Voilà le destin de Maurice. Tout tracé. Pas par lui mais pour lui. Dans les années 50, on ne parlait pas de métier plaisir mais de métier utile. Quand certains seraient montés en Picardie découragés, lui se dit que c’est peut-être une chance. Et qu’il faut la saisir. 

Après trois ans d’apprentissage et un certificat des Compagnons dans le tablier, vient le moment du premier emploi. Maurice trouve rapidement un cuisinier à Beauvais qui l’embauche dans sa brigade. "Un chef insupportable qui m’a appris la rigueur". C’est en regardant travailler André Mérival, que naît son envie de devenir indépendant. À son compte. Pour Maurice, être chef d’entreprise, c’est l’envie de travailler avec des citoyens !

Des chèques et des jambons

Lors d’une émission matinale, Picardie Matin, que j’ai eu la chance de tourner dans son magasin en 2014, je me souviens l’avoir entendu dire à l’un de ses apprentis: "tu ne travailles pas pour moi mais avec moi !"

C’est à Beauvais qu’il rencontre Gladys.

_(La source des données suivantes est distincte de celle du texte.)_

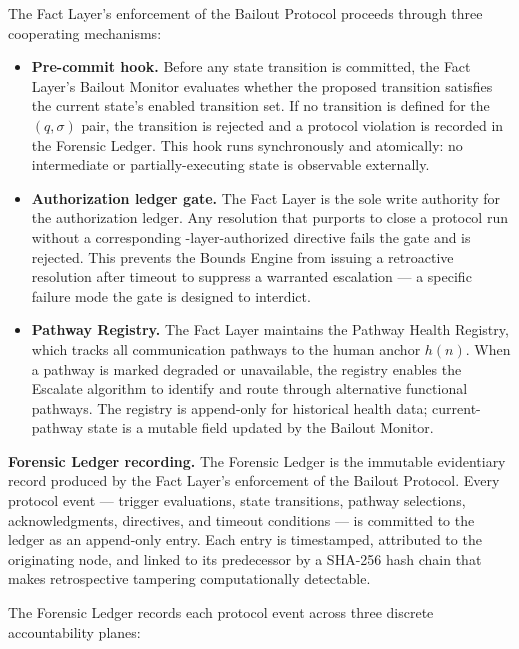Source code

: The Fact Layer's enforcement of the Bailout Protocol proceeds through three cooperating mechanisms:

\begin{itemize}\itemsep=0pt
\item[(\textit{i})] \textbf{Pre-commit hook.} Before any state transition is committed, the Fact Layer's Bailout Monitor evaluates whether the proposed transition satisfies the current state's enabled transition set. If no transition is defined for the $(q, \sigma)$ pair, the transition is rejected and a protocol violation is recorded in the Forensic Ledger. This hook runs synchronously and atomically: no intermediate or partially-executing state is observable externally.

\item[(\textit{ii})] \textbf{Authorization ledger gate.} The Fact Layer is the sole write authority for the authorization ledger. Any resolution that purports to close a protocol run without a corresponding \purpose-layer-authorized directive fails the gate and is rejected. This prevents the Bounds Engine from issuing a retroactive resolution after timeout to suppress a warranted escalation --- a specific failure mode the gate is designed to interdict.

\item[(\textit{iii})] \textbf{Pathway Registry.} The Fact Layer maintains the Pathway Health Registry, which tracks all communication pathways to the human anchor $h(n)$. When a pathway is marked degraded or unavailable, the registry enables the Escalate algorithm to identify and route through alternative functional pathways. The registry is append-only for historical health data; current-pathway state is a mutable field updated by the Bailout Monitor.
\end{itemize}

\bigskip
\noindent\textbf{Forensic Ledger recording.} The Forensic Ledger is the immutable evidentiary record produced by the Fact Layer's enforcement of the Bailout Protocol. Every protocol event --- trigger evaluations, state transitions, pathway selections, acknowledgments, directives, and timeout conditions --- is committed to the ledger as an append-only entry. Each entry is timestamped, attributed to the originating node, and linked to its predecessor by a SHA-256 hash chain that makes retrospective tampering computationally detectable.

The Forensic Ledger records each protocol event across three discrete accountability planes:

Tout juste majeurs l’un et l’autre, ils ne se quitteront plus. Deux garçons viendront. Francois né en 1975 et Florent, en 1979. L’un est boulanger juste à côté de la charcuterie de son père. L’autre travaille avec lui dans la boutique de Pierrefonds : 9m² qui ressemblent à une vitrine de dessin animé façon Disney.

Et quelle histoire, ce petit magasin justement !

Après son service militaire, en 1971, il est temps de trouver un lieu où poser ses couteaux et son ambition. Cela va durer quatre ans. Maurice Bigot voulait trouver un lieu qui corresponde à ses valeurs. Et il ne s’est pas trompé. M. et Mme Visbeck sentent en lui la volonté et le sens du travail bien fait. "J’ai confiance en vous. Je vous fais le crédit moi-même", lui sort le propriétaire des lieux, désireux de passer la main.

Maurice, que je sens un peu ému à l’évocation de ce souvenir, embraye: "Je leur ai fait 84 chèques et 84 jambons de porc parce que Madame Visbeck était triste de ne plus en avoir une fois par mois pour son pot-au-feu". Sourire. Maurice Bigot s'installe dans sa boutique en 1974.

Le portrait du Général

Cette arrière-boutique où nous discutons vaut le détour. Vous y êtes convié comme un membre de la famille. Ici, le lieu respire l’humain et le sens du travail. Pas de chichi. Tout ou presque est resté dans son jus. Des messages écrits au mur pour les collaborateurs et des photos décolorées. Parmi elles, une est plus importante que les autres. Celle du Général. Charles de Gaulle devant lequel Maurice Bigot a défilé en 1966 durant son service militaure. C’était le 14 juillet.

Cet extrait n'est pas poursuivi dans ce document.